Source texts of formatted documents
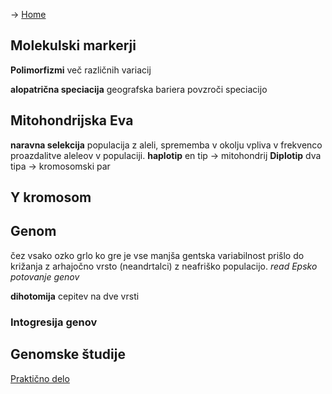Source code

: -> [Home](3.%20Letnik/1.Semester/Evolucijska%20in%20populacijska%20genomika/Uvod.md)
## Molekulski markerji
**Polimorfizmi** več različnih variacij 

**alopatrična speciacija** geografska bariera povzroči speciacijo

## Mitohondrijska Eva
**naravna selekcija** populacija z aleli, sprememba v okolju vpliva v frekvenco proazdalitve aleleov v populaciji.
**haplotip** en tip → mitohondrij
**Diplotip** dva tipa → kromosomski par

## Y kromosom
## Genom
čez vsako ozko grlo ko gre je vse manjša gentska variabilnost
prišlo do križanja z arhajočno vrsto (neandrtalci) z neafriško populacijo.
*read Epsko potovanje genov*

**dihotomija** cepitev na dve vrsti
### Intogresija genov

## Genomske študije



[Praktično delo](prak_2.md)
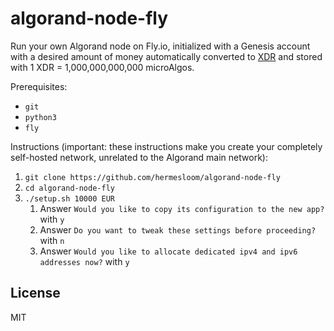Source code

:# algorand-node-fly

Run your own Algorand node on Fly.io, initialized with a Genesis account with a desired amount of money automatically converted to [XDR](https://en.wikipedia.org/wiki/Special_drawing_rights) and stored with 1 XDR = 1,000,000,000,000 microAlgos.

Prerequisites:

- `git`
- `python3`
- `fly`

Instructions (important: these instructions make you create your completely self-hosted network, unrelated to the Algorand main network):

1. `git clone https://github.com/hermesloom/algorand-node-fly`
2. `cd algorand-node-fly`
3. `./setup.sh 10000 EUR`
   1. Answer `Would you like to copy its configuration to the new app?` with `y`
   2. Answer `Do you want to tweak these settings before proceeding?` with `n`
   3. Answer `Would you like to allocate dedicated ipv4 and ipv6 addresses now?` with `y`

## License

MIT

What is being asked: Report every line of the entries that carries the word "like".

Answer to this problem:
   1. Answer `Would you like to copy its configuration to the new app?` with `y`
   3. Answer `Would you like to allocate dedicated ipv4 and ipv6 addresses now?` with `y`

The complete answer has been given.